# Activity
Where does the string "descriptive" occur in the records? Copy each line that holds it.

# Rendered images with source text
_ _ _

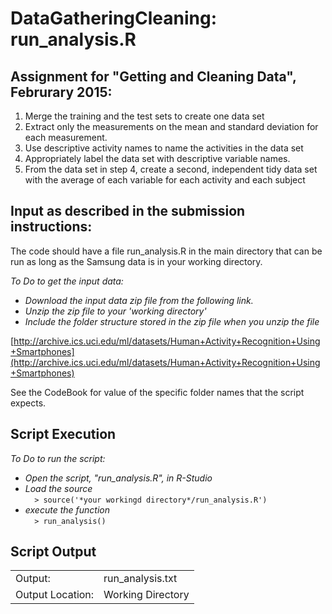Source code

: # DataGatheringCleaning: run_analysis.R
## Assignment for "Getting and Cleaning Data", Februrary 2015:
1. Merge the training and the test sets to create one data set
2. Extract only the measurements on the mean and standard deviation for each measurement.
3. Use descriptive activity names to name the activities in the data set
4. Appropriately label the data set with descriptive variable names.
5. From the data set in step 4, create a second, independent tidy data set with the average of each variable for each activity and each subject
      
## Input as described in the submission instructions: 
The code should have a file run_analysis.R in the main directory that can be run as long as the Samsung data is in your working directory.
    
*To Do to get the input data:* 
- *Download the input data zip file from the following link.* 
- *Unzip the zip file to your 'working directory'*
- *Include the folder structure stored in the zip file when you unzip the file*
      
[http://archive.ics.uci.edu/ml/datasets/Human+Activity+Recognition+Using+Smartphones](http://archive.ics.uci.edu/ml/datasets/Human+Activity+Recognition+Using+Smartphones)
      
See the CodeBook for value of the specific folder names that the script expects.

## Script Execution
*To Do to run the script:*
- *Open the script, "run_analysis.R", in R-Studio*
- *Load the source*<br>
`  > source('*your workingd directory*/run_analysis.R')`
- *execute the function*<br>
`  > run_analysis()`

## Script Output      
<table>
<tr><td>Output:</td><td>run_analysis.txt</td></tr>
<tr><td>Output Location:</td><td>Working Directory</td></tr>
</table>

_ _ _

# Result of this task
3. Use descriptive activity names to name the activities in the data set
4. Appropriately label the data set with descriptive variable names.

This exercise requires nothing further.